Prophets, priests, and kings played significant roles in the era before Jesus. However, the only truly anointed One in the New Covenant was Jesus. A pastor is simply a shepherd who cares for the sheep. Maybe sometimes a little more, but certainly nothing less. What’s wrong with us that we have let…or even required…pastors become the “face” of a church and the central figure in the life of a local body of worshippers?
Now here’s where it gets dicey, fledgling warrior. You must choose the path you will walk, or it will be chosen for you. Let me explain.
Most every person you will have the opportunity to shepherd will have a preconception of what your “pastoral” role in their life should look like. Young and old. Seasoned and newbie. And not only their life, but the whole church as well. It’s one of those occupations where everyone has opinion of who and what you are, and how you should act…and they’ll most likely tell you. And if you disagree, whether it’s expressed or held close to the vest, they will feel they are right and you are wrong.
Their perception of you and your role will be influenced by a lot of things: their past church experience, their family’s belief system, the immediate culture, your church’s structure and history, and maybe even their interpretation of the Bible.
And you will need to listen with humility and serve them consistently, with love, no matter what.

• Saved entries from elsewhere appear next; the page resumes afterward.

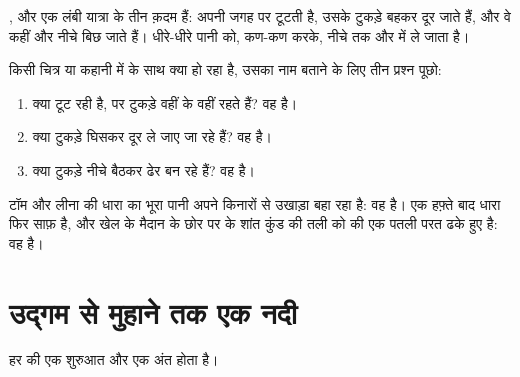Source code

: ,  और  एक लंबी यात्रा के तीन क़दम हैं:  अपनी जगह पर
टूटती है, उसके टुकड़े बहकर दूर जाते हैं, और वे कहीं और नीचे बिछ जाते हैं।
धीरे-धीरे पानी  को, कण-कण करके, नीचे  तक और  में ले जाता
है।

\begin{method}\label{met:g5:water-shapes-the-land:naming}
किसी चित्र या कहानी में  के साथ क्या हो रहा है, उसका नाम बताने के लिए तीन
प्रश्न पूछो:
\begin{enumerate}
  \item क्या  टूट रही है, पर टुकड़े वहीं के वहीं रहते हैं?
        वह \emph{} है।
  \item क्या टुकड़े घिसकर दूर ले जाए जा रहे हैं? वह
        \emph{} है।
  \item क्या टुकड़े नीचे बैठकर ढेर बन रहे हैं? वह
        \emph{} है।
\end{enumerate}
\end{method}

\begin{example}[तूफ़ान के बाद की धारा]\label{ex:g5:water-shapes-the-land:stream}
टॉम और लीना की धारा का भूरा पानी अपने किनारों से उखाड़ा  बहा रहा है: वह
 है। एक हफ़्ते बाद धारा फिर साफ़ है, और खेल के मैदान के छोर पर के शांत
कुंड की तली को  की एक पतली परत ढके हुए है:
वह  है।
\end{example}

\section{उद्गम से मुहाने तक एक नदी}

हर  की एक शुरुआत और एक अंत होता है।

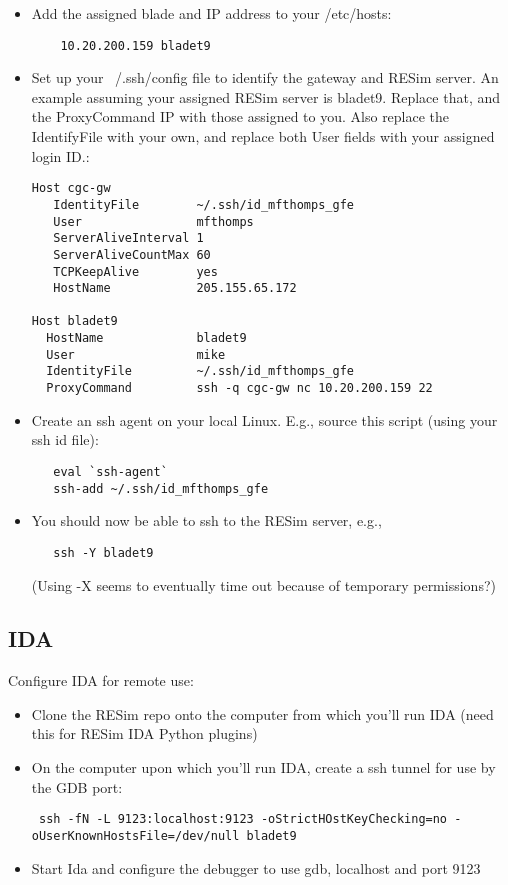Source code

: \documentclass[titlepage]{article}
\begin{document}
\begin{itemize}

\item Add the assigned blade and IP address to your /etc/hosts:
\begin{verbatim}
    10.20.200.159 bladet9
\end{verbatim}

\item Set up your ~/.ssh/config file to identify the gateway and RESim server.  An example
assuming your assigned RESim server is bladet9.  Replace that, and the ProxyCommand IP with 
those assigned to you.  Also replace the IdentifyFile with your own,
and replace both User fields with your assigned login ID.:

\begin{verbatim}
Host cgc-gw
   IdentityFile        ~/.ssh/id_mfthomps_gfe
   User                mfthomps
   ServerAliveInterval 1
   ServerAliveCountMax 60
   TCPKeepAlive        yes
   HostName            205.155.65.172

Host bladet9
  HostName             bladet9
  User                 mike
  IdentityFile         ~/.ssh/id_mfthomps_gfe
  ProxyCommand         ssh -q cgc-gw nc 10.20.200.159 22
\end{verbatim}

\item Create an ssh agent on your local Linux.  E.g., source this script (using
your ssh id file):

\begin{verbatim}
   eval `ssh-agent`
   ssh-add ~/.ssh/id_mfthomps_gfe
\end{verbatim}

\item You should now be able to ssh to the RESim server, e.g., 
\begin{verbatim}
   ssh -Y bladet9
\end{verbatim}
(Using -X seems to eventually time out because of temporary permissions?)

\end{itemize}

\subsection{IDA}
Configure IDA for remote use:
\begin{itemize}
\item Clone the RESim repo onto the computer from which you'll run IDA (need this for RESim
IDA Python plugins)

\item On the computer upon which you'll run IDA, create a ssh tunnel for use by the GDB port:
\begin{verbatim}
 ssh -fN -L 9123:localhost:9123 -oStrictHOstKeyChecking=no -oUserKnownHostsFile=/dev/null bladet9
\end{verbatim}

\item Start Ida and configure the debugger to use gdb, localhost and port 9123
\end{itemize}
\end{document}
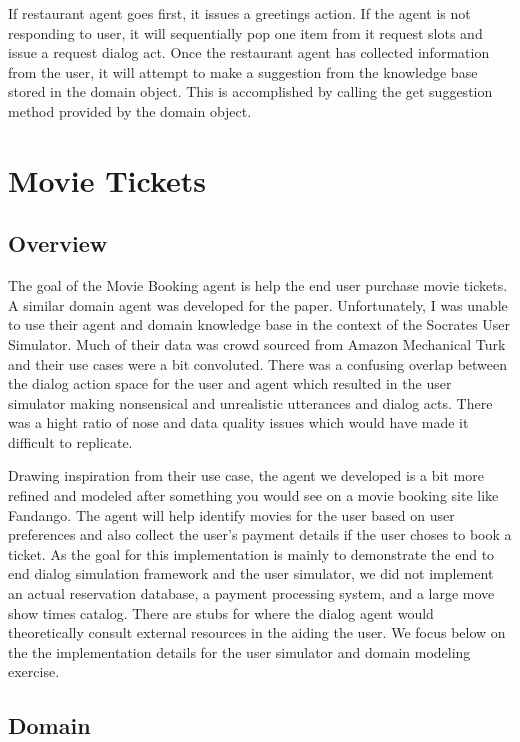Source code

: If restaurant agent goes first, it issues a greetings action. If the agent is not responding to user, it will sequentially pop one item from it request slots and issue a request dialog act. Once the restaurant agent has collected information from the user, it will attempt to make a suggestion from the knowledge base stored in the domain object. This is accomplished by calling the get suggestion method provided by the domain object.

\section{Movie Tickets}

\subsection{Overview}
The goal of the Movie Booking agent is help the end user purchase movie tickets. A similar domain agent was developed for the \cite{li_usersim} paper. Unfortunately, I was unable to use their agent and domain knowledge base in the context of the Socrates User Simulator. Much of their data was crowd sourced from Amazon Mechanical Turk and their use cases were a bit convoluted. There was a confusing overlap between the dialog action space for the user and agent which resulted in the user simulator making nonsensical and unrealistic utterances and dialog acts. There was a hight ratio of nose and data quality issues which would have made it difficult to replicate.  

Drawing inspiration from their use case, the agent we developed is a bit more refined and modeled after something you would see on a movie booking site like Fandango. The agent will help identify movies for the user based on user preferences and also collect the user's payment details if the user choses to book a ticket. As the goal for this implementation is mainly to demonstrate the end to end dialog simulation framework and the user simulator, we did not implement an actual reservation database, a payment processing system, and a large move show times catalog. There are stubs for where the dialog agent would theoretically consult external resources in the aiding the user. We focus below on the the implementation details for the user simulator and domain modeling exercise.  

\subsection{Domain}

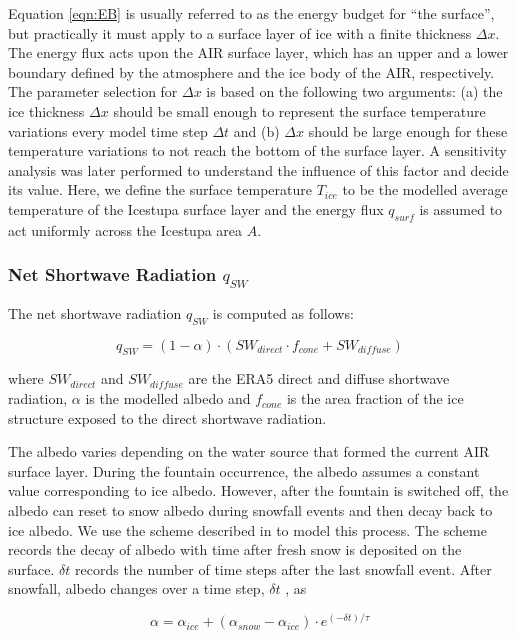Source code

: \documentclass[utf8]{frontiersSCNS} %
\begin{document}
Equation \ref{eqn:EB} is usually referred to as the energy budget for “the surface”, but practically it must apply to a
surface layer of ice with a finite thickness $\Delta x$. The energy flux acts upon the AIR surface layer, which has an
upper and a lower boundary defined by the atmosphere and the ice body of the AIR, respectively. The parameter selection
for $\Delta x$ is based on the following two arguments: (a) the ice thickness $\Delta x$ should be small enough to
represent the surface temperature variations every model time step $\Delta t$ and (b) $\Delta x$ should be large enough
for these temperature variations to not reach the bottom of the surface layer. A sensitivity analysis was later
performed to understand the influence of this factor and decide its value. Here, we define the surface temperature
$T_{ice}$ to be the modelled average temperature of the Icestupa surface layer and the energy flux $q_{surf}$ is assumed
to act uniformly across the Icestupa area $A$.

\subsubsection{Net Shortwave Radiation \texorpdfstring{$q_{SW}$}{Lg}}

The net shortwave radiation $q_{SW}$ is computed as follows:

\begin{equation} q_{SW} = (1- \alpha)\cdot (SW_{direct} \cdot f_{cone} + SW_{diffuse}) \label{eqn:SW} \end{equation}

where $SW_{direct}$ and $SW_{diffuse}$ are the ERA5 direct and diffuse shortwave radiation, $\alpha$ is the modelled
albedo and $f_{cone}$ is the area fraction of the ice structure exposed to the direct shortwave radiation.

The albedo varies depending on the water source that formed the current AIR surface layer. During the fountain
occurrence, the albedo assumes a constant value corresponding to ice albedo. However, after the fountain is
switched off, the albedo can reset to snow albedo during snowfall events and then decay back to ice albedo. We use
the scheme described in \cite{OerlemansKnap_1998} to model this process. The scheme records the decay of albedo
with time after fresh snow is deposited on the surface. $\delta t$ records the number of time steps after the last
snowfall event. After snowfall, albedo changes over a time step, $\delta t$ , as

\begin{equation} \alpha=\alpha_{ice}+(\alpha_{snow}-\alpha_{ice}) \cdot e^{(-\delta t)/\tau} \label{eqn:a}
\end{equation}
\end{document}
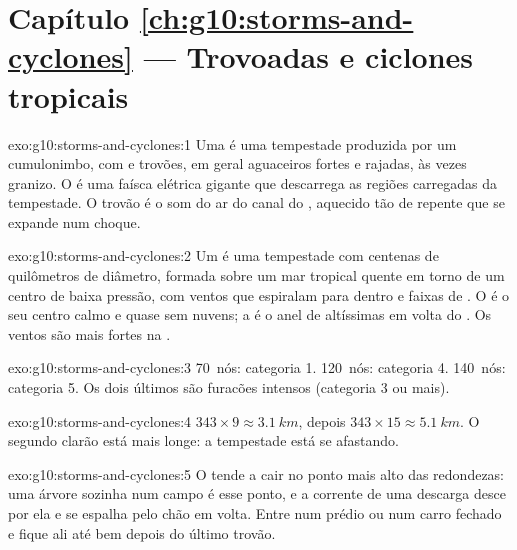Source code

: \section*{Capítulo \ref{ch:g10:storms-and-cyclones} --- Trovoadas e ciclones tropicais}

\begin{solution}{exo:g10:storms-and-cyclones:1}
Uma  é uma tempestade produzida por um cumulonimbo, com  e
trovões, em geral aguaceiros fortes e rajadas, às vezes granizo. O  é
uma faísca elétrica gigante que descarrega as regiões carregadas da
tempestade. O trovão é o som do ar do canal do , aquecido tão de repente
que se expande num choque.
\end{solution}

\begin{solution}{exo:g10:storms-and-cyclones:2}
Um  é uma tempestade com centenas de quilômetros de
diâmetro, formada sobre um mar tropical quente em torno de um centro de
baixa pressão, com ventos que espiralam para dentro e faixas de .
O  é o seu centro calmo e quase sem nuvens; a  é o anel de
 altíssimas em volta do . Os ventos são mais fortes na .
\end{solution}

\begin{solution}{exo:g10:storms-and-cyclones:3}
\num{70}~nós: categoria 1. \num{120}~nós: categoria 4.
\num{140}~nós: categoria 5. Os dois últimos são furacões intensos
(categoria 3 ou mais).
\end{solution}

\begin{solution}{exo:g10:storms-and-cyclones:4}
$343 \times 9 \approx \qty{3.1}{km}$, depois $343 \times 15 \approx
\qty{5.1}{km}$. O segundo clarão está mais longe: a tempestade está se
afastando.
\end{solution}

\begin{solution}{exo:g10:storms-and-cyclones:5}
O  tende a cair no ponto mais alto das redondezas: uma árvore sozinha
num campo é esse ponto, e a corrente de uma descarga desce por ela e se
espalha pelo chão em volta. Entre num prédio ou num carro fechado e fique ali
até bem depois do último trovão.
\end{solution}

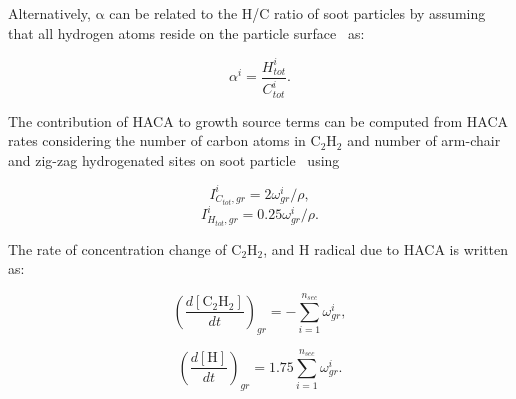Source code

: Alternatively, $\mathrm{\alpha}$ can be related to the H/C ratio of soot particles by assuming that all hydrogen atoms reside on the particle surface~\citep{blanquart2009joint} as:

\begin{equation}
	\alpha^i = \frac{H^i_{tot}}{C^i_{tot}}
	\label{eqn:alpha_htoc}.
\end{equation}

The contribution of HACA to growth source terms can be computed from HACA rates considering the number of carbon atoms in $\mathrm{C_2H_2}$ and number of arm-chair and zig-zag hydrogenated sites on soot particle~\cite{blanquart2009analyzing} using

\begin{equation}
	I^i_{C_{tot},gr} = 2\omega^i_{gr}/\rho
	\label{eqn:IiCtotgr},
\end{equation}
\begin{equation}
	I^i_{H_{tot},gr} = 0.25\omega^i_{gr}/\rho
	\label{eqn:IiHtotgr}.
\end{equation}

The rate of concentration change of $\mathrm{C_2H_2}$, and H radical due to HACA is written as:

\begin{equation}
	\left(\frac{d\left[{\mathrm{C_2H_2}}\right]}{dt}\right)_{gr} = -\sum_{i=1}^{n_{sec}}\omega^i_{gr},
	\label{eqn:C2H2rate_gr}
\end{equation}

\begin{equation}
	\left(\frac{d\left[{\mathrm{H}}\right]}{dt}\right)_{gr} = 1.75 \sum_{i=1}^{n_{sec}}\omega^i_{gr}.
	\label{eqn:Hrate_gr}
\end{equation}





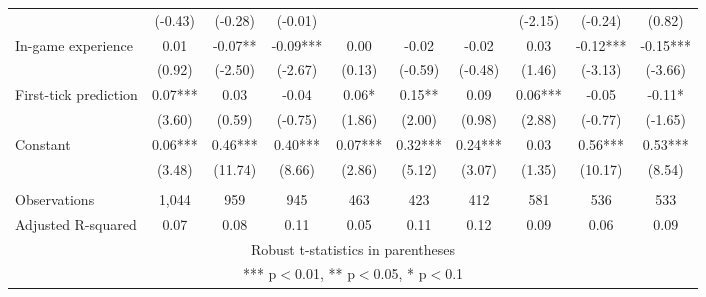 \documentclass[]{article}
\begin{document}
\begin{tabular}{lccccccccc}
 & (-0.43) & (-0.28) & (-0.01) &  &  &  & (-2.15) & (-0.24) & (0.82) \\
In-game experience & 0.01 & -0.07** & -0.09*** & 0.00 & -0.02 & -0.02 & 0.03 & -0.12*** & -0.15*** \\
 & (0.92) & (-2.50) & (-2.67) & (0.13) & (-0.59) & (-0.48) & (1.46) & (-3.13) & (-3.66) \\
First-tick prediction & 0.07*** & 0.03 & -0.04 & 0.06* & 0.15** & 0.09 & 0.06*** & -0.05 & -0.11* \\
 & (3.60) & (0.59) & (-0.75) & (1.86) & (2.00) & (0.98) & (2.88) & (-0.77) & (-1.65) \\
Constant & 0.06*** & 0.46*** & 0.40*** & 0.07*** & 0.32*** & 0.24*** & 0.03 & 0.56*** & 0.53*** \\
 & (3.48) & (11.74) & (8.66) & (2.86) & (5.12) & (3.07) & (1.35) & (10.17) & (8.54) \\
 &  &  &  &  &  &  &  &  &  \\
Observations & 1,044 & 959 & 945 & 463 & 423 & 412 & 581 & 536 & 533 \\
 Adjusted R-squared & 0.07 & 0.08 & 0.11 & 0.05 & 0.11 & 0.12 & 0.09 & 0.06 & 0.09 \\ \hline
\multicolumn{10}{c}{ Robust t-statistics in parentheses} \\
\multicolumn{10}{c}{ *** p$<$0.01, ** p$<$0.05, * p$<$0.1} \\
\end{tabular}
\end{document}
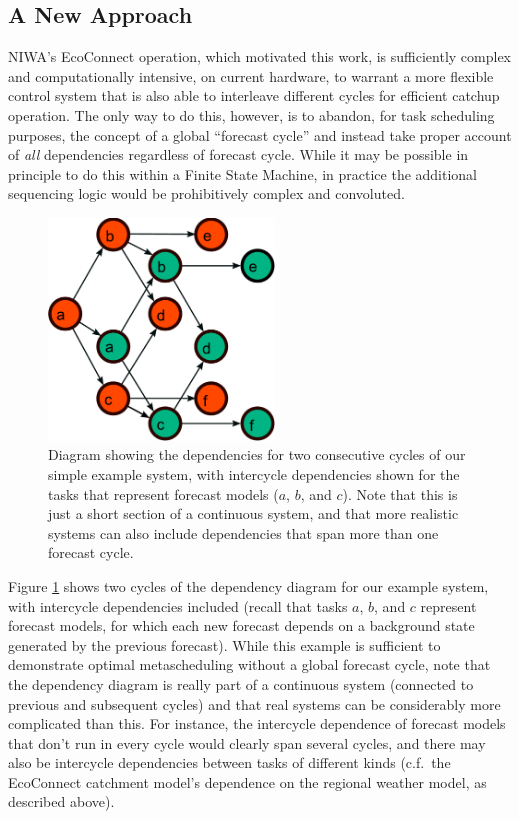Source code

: \documentclass[11pt,a4paper]{article}
\begin{document}
\subsection{A New Approach} 

NIWA's EcoConnect operation, which motivated this work, is sufficiently
complex and computationally intensive, on current hardware, to warrant a
more flexible control system that is also able to interleave different
cycles for efficient catchup operation.  The only way to do this,
however, is to abandon, for task scheduling purposes, the concept of a
global ``forecast cycle'' and instead take proper account of {\em all}
dependencies regardless of forecast cycle.  While it may be possible in
principle to do this within a Finite State Machine, in practice the
additional sequencing logic would be prohibitively complex and convoluted. 

\begin{figure} \begin{center}
    \includegraphics[width=6cm]{dependencies-two} \end{center}
    \caption{\small Diagram showing the dependencies for two consecutive
    cycles of our simple example system, with intercycle dependencies
    shown for the tasks that represent forecast models ($a$, $b$, and
    $c$).  Note that this is just a short section of a continuous
    system, and that more realistic systems can also include dependencies
    that span more than one forecast cycle.} 
    \label{fig-dep-two}
\end{figure}
Figure \ref{fig-dep-two} shows two cycles of the dependency
diagram for our example system, with intercycle dependencies included
(recall that tasks $a$, $b$, and $c$ represent forecast models, for
which each new forecast depends on a background state generated by the
previous forecast). While this example is sufficient to demonstrate
optimal metascheduling without a global forecast cycle, note that
the dependency diagram is really part of a continuous system (connected
to previous and subsequent cycles) and that real systems can be
considerably more complicated than this. For instance, the
intercycle dependence of forecast models that don't run in every
cycle would clearly span several cycles, and there may also be
intercycle dependencies between tasks of different kinds (c.f.\ the
EcoConnect catchment model's dependence on the regional weather model,
as described above). 
\end{document}
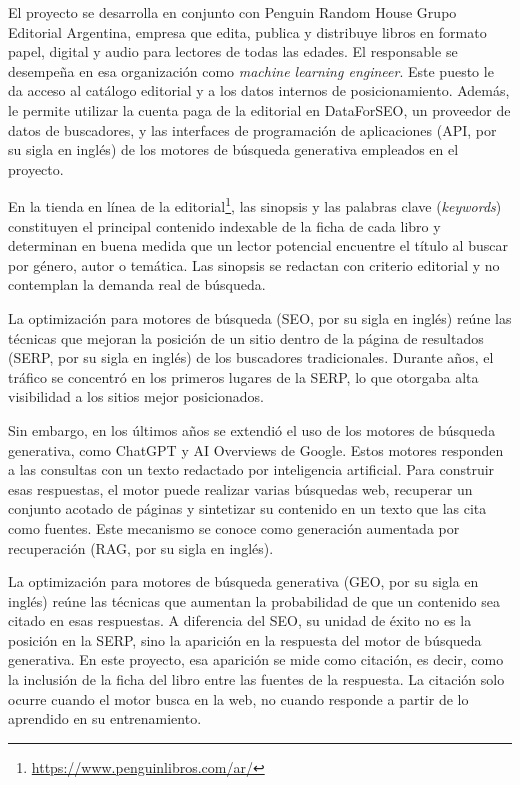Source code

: \documentclass[
11pt, %
codirector, %
]{charter}
\begin{document}
El proyecto se desarrolla en conjunto con Penguin Random House Grupo Editorial Argentina, empresa que edita, publica y distribuye libros en formato papel, digital y audio para lectores de todas las edades. El responsable se desempeña en esa organización como \textit{machine learning engineer}. Este puesto le da acceso al catálogo editorial y a los datos internos de posicionamiento. Además, le permite utilizar la cuenta paga de la editorial en DataForSEO, un proveedor de datos de buscadores, y las interfaces de programación de aplicaciones (API, por su sigla en inglés) de los motores de búsqueda generativa empleados en el proyecto.

En la tienda en línea de la editorial\footnote{\url{https://www.penguinlibros.com/ar/}}, las sinopsis y las palabras clave (\textit{keywords}) constituyen el principal contenido indexable de la ficha de cada libro y determinan en buena medida que un lector potencial encuentre el título al buscar por género, autor o temática. Las sinopsis se redactan con criterio editorial y no contemplan la demanda real de búsqueda.

La optimización para motores de búsqueda (SEO, por su sigla en inglés) reúne las técnicas que mejoran la posición de un sitio dentro de la página de resultados (SERP, por su sigla en inglés) de los buscadores tradicionales. Durante años, el tráfico se concentró en los primeros lugares de la SERP, lo que otorgaba alta visibilidad a los sitios mejor posicionados.

Sin embargo, en los últimos años se extendió el uso de los motores de búsqueda generativa, como ChatGPT y AI Overviews de Google. Estos motores responden a las consultas con un texto redactado por inteligencia artificial. Para construir esas respuestas, el motor puede realizar varias búsquedas web, recuperar un conjunto acotado de páginas y sintetizar su contenido en un texto que las cita como fuentes. Este mecanismo se conoce como generación aumentada por recuperación (RAG, por su sigla en inglés).

La optimización para motores de búsqueda generativa (GEO, por su sigla en inglés) reúne las técnicas que aumentan la probabilidad de que un contenido sea citado en esas respuestas. A diferencia del SEO, su unidad de éxito no es la posición en la SERP, sino la aparición en la respuesta del motor de búsqueda generativa. En este proyecto, esa aparición se mide como citación, es decir, como la inclusión de la ficha del libro entre las fuentes de la respuesta. La citación solo ocurre cuando el motor busca en la web, no cuando responde a partir de lo aprendido en su entrenamiento.
\end{document}
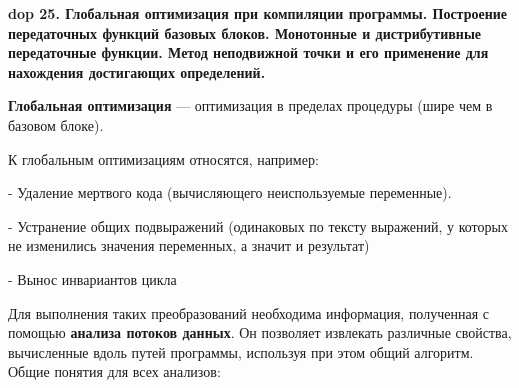 \textbf{\LARGE dop 25. Глобальная оптимизация при компиляции программы. Построение передаточных функций базовых блоков. Монотонные и дистрибутивные передаточные функции. Метод неподвижной точки и его применение для нахождения достигающих определений.}

\textbf{Глобальная оптимизация} --- оптимизация в пределах процедуры (шире чем в базовом блоке).

К глобальным оптимизациям относятся, например:

- Удаление мертвого кода (вычисляющего неиспользуемые переменные).

- Устранение общих подвыражений (одинаковых по тексту выражений, у которых не изменились значения переменных, а значит и результат)

- Вынос инвариантов цикла


Для выполнения таких преобразований необходима информация, полученная с помощью \textbf{анализа потоков данных}. Он позволяет извлекать различные свойства, вычисленные вдоль путей программы, используя при этом общий алгоритм. Общие понятия для всех анализов:

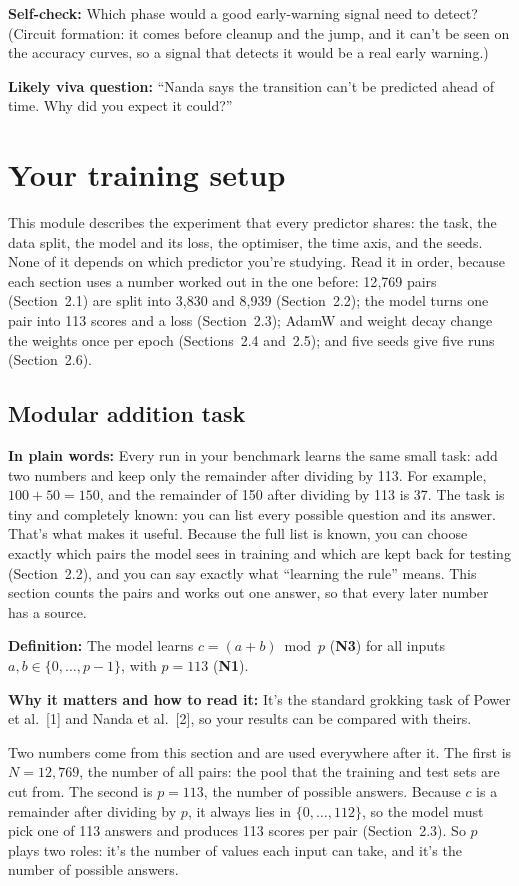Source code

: \documentclass[11pt,a4paper,oneside,openany]{report}
\newcommand{\gl}[1]{\textbf{#1}}   %
\newcommand{\fplain}{\textbf{In plain words:} }
\newcommand{\fdef}{\textbf{Definition:} }
\newcommand{\fread}{\par\textbf{Why it matters and how to read it:} }
\newcommand{\fself}{\par\textbf{Self-check:} }
\newcommand{\fviva}{\par\textbf{Likely viva question:} }
\begin{document}
\fself Which phase would a good early-warning signal need to detect? (Circuit formation: it comes before cleanup and the jump, and it can't be seen on the accuracy curves, so a signal that detects it would be a real early warning.)
\fviva ``Nanda says the transition can't be predicted ahead of time. Why did you expect it could?''

\chapter{Your training setup}

This module describes the experiment that every predictor shares: the task, the data split, the model and its loss, the optimiser, the time axis, and the seeds. None of it depends on which predictor you're studying. Read it in order, because each section uses a number worked out in the one before: 12{,}769 pairs (Section~2.1) are split into 3{,}830 and 8{,}939 (Section~2.2); the model turns one pair into 113 scores and a loss (Section~2.3); AdamW and weight decay change the weights once per epoch (Sections~2.4 and~2.5); and five seeds give five runs (Section~2.6).

\section{Modular addition task}
\fplain Every run in your benchmark learns the same small task: add two numbers and keep only the remainder after dividing by 113. For example, $100 + 50 = 150$, and the remainder of 150 after dividing by 113 is 37. The task is tiny and completely known: you can list every possible question and its answer. That's what makes it useful. Because the full list is known, you can choose exactly which pairs the model sees in training and which are kept back for testing (Section~2.2), and you can say exactly what ``learning the rule'' means. This section counts the pairs and works out one answer, so that every later number has a source.

\fdef The model learns $c = (a + b) \bmod p$ (\gl{N3}) for all inputs $a, b \in \{0, \ldots, p-1\}$, with $p = 113$ (\gl{N1}).
\fread It's the standard grokking task of Power et al.\ [1] and Nanda et al.\ [2], so your results can be compared with theirs.

Two numbers come from this section and are used everywhere after it. The first is $N = 12{,}769$, the number of all pairs: the pool that the training and test sets are cut from. The second is $p = 113$, the number of possible answers. Because $c$ is a remainder after dividing by $p$, it always lies in $\{0, \ldots, 112\}$, so the model must pick one of 113 answers and produces 113 scores per pair (Section~2.3). So $p$ plays two roles: it's the number of values each input can take, and it's the number of possible answers.
\end{document}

Since I rejected the modern definition of the pastor, I have always earned my paycheck by living out the role that was expected of me by the church (both leaders and members), while fulfilling my calling as a shepherd of people and kingdom worker in more subversive and less culturally acceptable ways. (This was always much easier to do as a youth pastor, rather than the Big Dog role. Youth ministers can be stealth and ninja-like, because most people see the youth guy as a wannabe, rather than a real minister, anyway! Just sayin’…).
We’ll get into this more in other letters, but let’s just say I have opted for a definition of pastor that was as free as possible from the modern, cultural picture of a leader and as similar to the life and character of Jesus as I would dare to be: lead from weakness rather than strength, lift others up, serve with humility, be a peacemaker, focus on the least, live and guide with simplicity, hold people close, forgive ridiculously, extend grace with no limits, find my significance and worth in Who I know, not what I do, and define leadership by integrity and character, rather than decision-making and results.
Here’s the good news: This has always allowed me to be a pastor who can build deep, meaningful friendships with anybody in the church, live free from the pressure of performance, validate my worth apart from numbers (budget, staff, attendance, facilities, etc…), laugh at myself and the church, ignore the spotlight, be free to be wrong, say “I don’t know”, embrace and express my doubts, change my theological mind, put my family first…like, really put them first, have the freedom to fail without fear, lead from my giftedness and not the expectations of others, preach honestly, care deeply without obsessing, enjoy every Sunday morning, and lead with no need to compare or compete. And that’s just the tip…
It also means I pastor at the slowest growing church in Denton county…but that’s for another letter, rook.
Like I said, you choose the way you define pastor, or it will be chosen for you.